In the violent clash that followed, Quigley was destroyed whilst Darque ascended to a position of unassailable dominance, despite every effort of Nettie and Maxim to stop him. Over the intervening decades, Maxim was lost and the war stalled until the voodoo woman decided it was time to call forth another Shadowman…

After a truly seminal cameo in X-O Manowar #4 (not included here), musician Jack Boniface was properly introduced in 1992 in his own title. Shadowman premiered with ‘Jazz’, written by Shooter and Steve Englehart, illustrated by David Lapham and Joe Rubinstein.

The credits are a lot more complex that they might appear. Shooter famously used a communal brainstorming system to create characters and stories. The full credits for this collection read Plotters: Englehart, Shooter, Steve Ditko, David Lapham, Mark Moretti & Don Perlin; Writers: Englehart, Bob Hall, Faye Perozich, Shooter; Pencillers: Ditko, Lapham, Moretti and Inkers Charles Barnett III, Gonzalo Mayo, Rubinstein & Tom Ryder – and don’t get me started on the platoon of colourists, letterers and production people…

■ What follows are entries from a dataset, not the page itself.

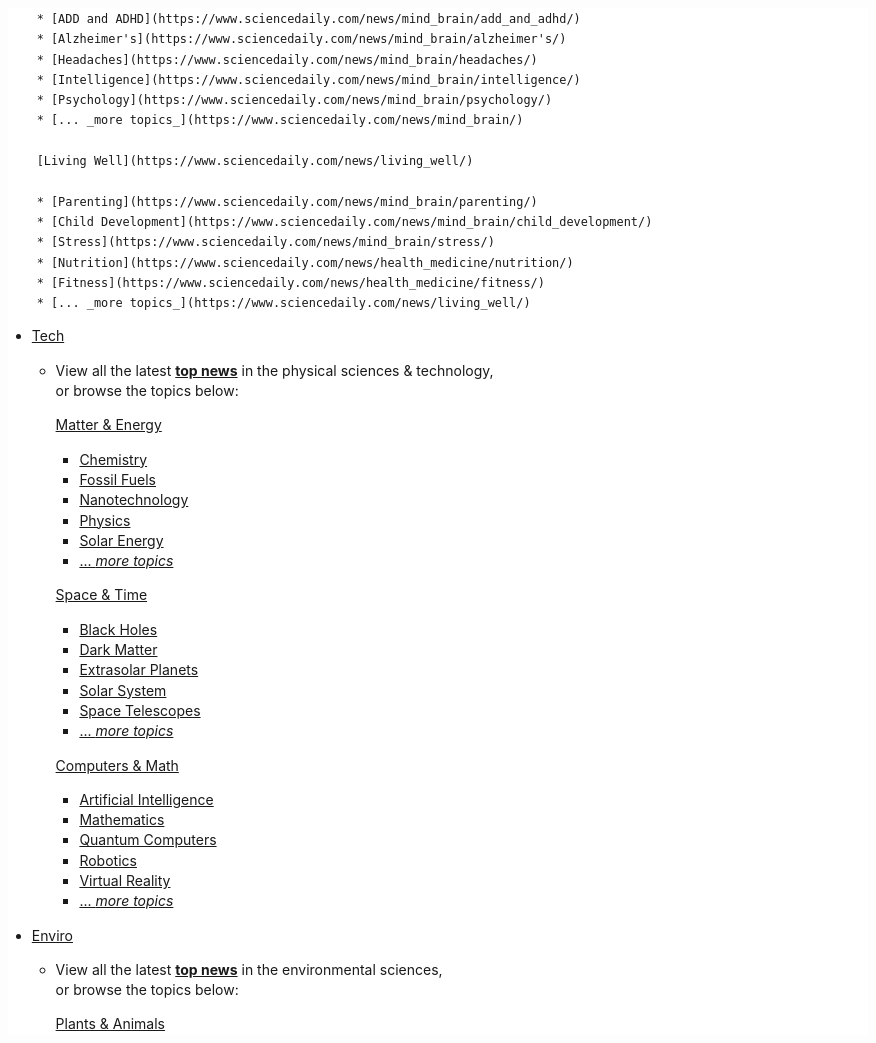         * [ADD and ADHD](https://www.sciencedaily.com/news/mind_brain/add_and_adhd/)
        * [Alzheimer's](https://www.sciencedaily.com/news/mind_brain/alzheimer's/)
        * [Headaches](https://www.sciencedaily.com/news/mind_brain/headaches/)
        * [Intelligence](https://www.sciencedaily.com/news/mind_brain/intelligence/)
        * [Psychology](https://www.sciencedaily.com/news/mind_brain/psychology/)
        * [... _more topics_](https://www.sciencedaily.com/news/mind_brain/)
        
        [Living Well](https://www.sciencedaily.com/news/living_well/)
        
        * [Parenting](https://www.sciencedaily.com/news/mind_brain/parenting/)
        * [Child Development](https://www.sciencedaily.com/news/mind_brain/child_development/)
        * [Stress](https://www.sciencedaily.com/news/mind_brain/stress/)
        * [Nutrition](https://www.sciencedaily.com/news/health_medicine/nutrition/)
        * [Fitness](https://www.sciencedaily.com/news/health_medicine/fitness/)
        * [... _more topics_](https://www.sciencedaily.com/news/living_well/)
        
* [Tech](#)
    * View all the latest **[top news](https://www.sciencedaily.com/news/top/technology/)** in the physical sciences & technology,  
        or browse the topics below:
        
        [Matter & Energy](https://www.sciencedaily.com/news/matter_energy/)
        
        * [Chemistry](https://www.sciencedaily.com/news/matter_energy/chemistry/)
        * [Fossil Fuels](https://www.sciencedaily.com/news/matter_energy/fossil_fuels/)
        * [Nanotechnology](https://www.sciencedaily.com/news/matter_energy/nanotechnology/)
        * [Physics](https://www.sciencedaily.com/news/matter_energy/physics/)
        * [Solar Energy](https://www.sciencedaily.com/news/matter_energy/solar_energy/)
        * [... _more topics_](https://www.sciencedaily.com/news/matter_energy/)
        
        [Space & Time](https://www.sciencedaily.com/news/space_time/)
        
        * [Black Holes](https://www.sciencedaily.com/news/space_time/black_holes/)
        * [Dark Matter](https://www.sciencedaily.com/news/space_time/dark_matter/)
        * [Extrasolar Planets](https://www.sciencedaily.com/news/space_time/extrasolar_planets/)
        * [Solar System](https://www.sciencedaily.com/news/space_time/solar_system/)
        * [Space Telescopes](https://www.sciencedaily.com/news/space_time/space_telescopes/)
        * [... _more topics_](https://www.sciencedaily.com/news/space_time/)
        
        [Computers & Math](https://www.sciencedaily.com/news/computers_math/)
        
        * [Artificial Intelligence](https://www.sciencedaily.com/news/computers_math/artificial_intelligence/)
        * [Mathematics](https://www.sciencedaily.com/news/computers_math/mathematics/)
        * [Quantum Computers](https://www.sciencedaily.com/news/computers_math/quantum_computers/)
        * [Robotics](https://www.sciencedaily.com/news/computers_math/robotics/)
        * [Virtual Reality](https://www.sciencedaily.com/news/computers_math/virtual_reality/)
        * [... _more topics_](https://www.sciencedaily.com/news/computers_math/)
        
* [Enviro](#)
    * View all the latest **[top news](https://www.sciencedaily.com/news/top/environment/)** in the environmental sciences,  
        or browse the topics below:
        
        [Plants & Animals](https://www.sciencedaily.com/news/plants_animals/)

Boniface was a struggling session saxophonist trying to strike it rich in the Big Easy when he was seduced by Lydia, a mysterious woman he picked up in a club. Her sinister, trysting assault left him unconscious, amnesiac and forever altered by a bite to his neck. Unknown to Jack, she was an agent of the Spider Aliens who formed a covert keystone of the Valiant Universe, preying on humanity for millennia and indirectly responsible for creating many of the paranormal humans who secretly inhabit the world.

Alone in the morning light, Boniface discovered Lydia’s home was filled with half-digested corpses. Clearly he was intended as her next meal – but now has no idea how he survived or where she went. He cannot conceive of how much her bite has altered him…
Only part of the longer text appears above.